Work instructions:
All entries must be given again exactly as written.

Information supplied:
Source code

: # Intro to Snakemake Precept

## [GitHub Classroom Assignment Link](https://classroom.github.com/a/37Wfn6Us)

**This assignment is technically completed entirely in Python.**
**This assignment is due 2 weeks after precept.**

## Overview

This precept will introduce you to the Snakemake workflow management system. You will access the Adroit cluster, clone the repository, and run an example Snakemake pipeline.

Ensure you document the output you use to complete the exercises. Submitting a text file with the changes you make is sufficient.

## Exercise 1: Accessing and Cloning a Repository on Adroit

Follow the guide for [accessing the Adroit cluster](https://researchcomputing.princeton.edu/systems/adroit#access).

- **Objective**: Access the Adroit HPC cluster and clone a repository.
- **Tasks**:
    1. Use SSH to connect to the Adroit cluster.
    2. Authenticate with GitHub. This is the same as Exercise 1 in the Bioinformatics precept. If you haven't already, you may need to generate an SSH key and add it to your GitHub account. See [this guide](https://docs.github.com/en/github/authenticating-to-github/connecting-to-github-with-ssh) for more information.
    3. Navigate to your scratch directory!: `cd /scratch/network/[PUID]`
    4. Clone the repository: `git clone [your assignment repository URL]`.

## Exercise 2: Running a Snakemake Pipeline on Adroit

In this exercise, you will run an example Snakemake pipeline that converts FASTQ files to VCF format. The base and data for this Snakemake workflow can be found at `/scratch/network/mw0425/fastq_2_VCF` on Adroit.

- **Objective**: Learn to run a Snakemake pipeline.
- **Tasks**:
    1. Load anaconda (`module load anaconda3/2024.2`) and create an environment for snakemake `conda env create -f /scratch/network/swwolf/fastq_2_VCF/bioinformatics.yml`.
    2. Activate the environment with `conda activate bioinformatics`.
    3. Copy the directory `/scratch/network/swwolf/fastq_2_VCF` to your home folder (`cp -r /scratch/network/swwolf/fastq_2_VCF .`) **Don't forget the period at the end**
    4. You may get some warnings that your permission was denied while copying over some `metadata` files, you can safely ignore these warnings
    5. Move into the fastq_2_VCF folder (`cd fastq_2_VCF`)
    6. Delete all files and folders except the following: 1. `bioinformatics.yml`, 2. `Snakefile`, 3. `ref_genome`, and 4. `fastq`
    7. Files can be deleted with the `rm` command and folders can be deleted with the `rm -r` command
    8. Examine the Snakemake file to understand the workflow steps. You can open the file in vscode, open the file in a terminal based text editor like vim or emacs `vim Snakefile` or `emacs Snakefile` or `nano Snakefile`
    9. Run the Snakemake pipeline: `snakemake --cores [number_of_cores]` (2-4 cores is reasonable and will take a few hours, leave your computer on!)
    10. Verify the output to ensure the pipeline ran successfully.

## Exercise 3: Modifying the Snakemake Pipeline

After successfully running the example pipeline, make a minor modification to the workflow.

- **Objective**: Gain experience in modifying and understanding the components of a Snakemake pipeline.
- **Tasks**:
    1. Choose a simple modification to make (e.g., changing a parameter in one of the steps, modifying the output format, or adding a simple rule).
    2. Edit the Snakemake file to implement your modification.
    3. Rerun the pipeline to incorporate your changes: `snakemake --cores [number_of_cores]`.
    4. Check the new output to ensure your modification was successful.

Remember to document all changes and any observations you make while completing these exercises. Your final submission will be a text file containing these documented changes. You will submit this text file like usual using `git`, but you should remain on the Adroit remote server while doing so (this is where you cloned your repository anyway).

Result:
Source code

: # Intro to Snakemake Precept

## [GitHub Classroom Assignment Link](https://classroom.github.com/a/37Wfn6Us)

**This assignment is technically completed entirely in Python.**
**This assignment is due 2 weeks after precept.**

## Overview

This precept will introduce you to the Snakemake workflow management system. You will access the Adroit cluster, clone the repository, and run an example Snakemake pipeline.

Ensure you document the output you use to complete the exercises. Submitting a text file with the changes you make is sufficient.

## Exercise 1: Accessing and Cloning a Repository on Adroit

Follow the guide for [accessing the Adroit cluster](https://researchcomputing.princeton.edu/systems/adroit#access).

- **Objective**: Access the Adroit HPC cluster and clone a repository.
- **Tasks**:
    1. Use SSH to connect to the Adroit cluster.
    2. Authenticate with GitHub. This is the same as Exercise 1 in the Bioinformatics precept. If you haven't already, you may need to generate an SSH key and add it to your GitHub account. See [this guide](https://docs.github.com/en/github/authenticating-to-github/connecting-to-github-with-ssh) for more information.
    3. Navigate to your scratch directory!: `cd /scratch/network/[PUID]`
    4. Clone the repository: `git clone [your assignment repository URL]`.

## Exercise 2: Running a Snakemake Pipeline on Adroit

In this exercise, you will run an example Snakemake pipeline that converts FASTQ files to VCF format. The base and data for this Snakemake workflow can be found at `/scratch/network/mw0425/fastq_2_VCF` on Adroit.

- **Objective**: Learn to run a Snakemake pipeline.
- **Tasks**:
    1. Load anaconda (`module load anaconda3/2024.2`) and create an environment for snakemake `conda env create -f /scratch/network/swwolf/fastq_2_VCF/bioinformatics.yml`.
    2. Activate the environment with `conda activate bioinformatics`.
    3. Copy the directory `/scratch/network/swwolf/fastq_2_VCF` to your home folder (`cp -r /scratch/network/swwolf/fastq_2_VCF .`) **Don't forget the period at the end**
    4. You may get some warnings that your permission was denied while copying over some `metadata` files, you can safely ignore these warnings
    5. Move into the fastq_2_VCF folder (`cd fastq_2_VCF`)
    6. Delete all files and folders except the following: 1. `bioinformatics.yml`, 2. `Snakefile`, 3. `ref_genome`, and 4. `fastq`
    7. Files can be deleted with the `rm` command and folders can be deleted with the `rm -r` command
    8. Examine the Snakemake file to understand the workflow steps. You can open the file in vscode, open the file in a terminal based text editor like vim or emacs `vim Snakefile` or `emacs Snakefile` or `nano Snakefile`
    9. Run the Snakemake pipeline: `snakemake --cores [number_of_cores]` (2-4 cores is reasonable and will take a few hours, leave your computer on!)
    10. Verify the output to ensure the pipeline ran successfully.

## Exercise 3: Modifying the Snakemake Pipeline

After successfully running the example pipeline, make a minor modification to the workflow.

- **Objective**: Gain experience in modifying and understanding the components of a Snakemake pipeline.
- **Tasks**:
    1. Choose a simple modification to make (e.g., changing a parameter in one of the steps, modifying the output format, or adding a simple rule).
    2. Edit the Snakemake file to implement your modification.
    3. Rerun the pipeline to incorporate your changes: `snakemake --cores [number_of_cores]`.
    4. Check the new output to ensure your modification was successful.

Remember to document all changes and any observations you make while completing these exercises. Your final submission will be a text file containing these documented changes. You will submit this text file like usual using `git`, but you should remain on the Adroit remote server while doing so (this is where you cloned your repository anyway).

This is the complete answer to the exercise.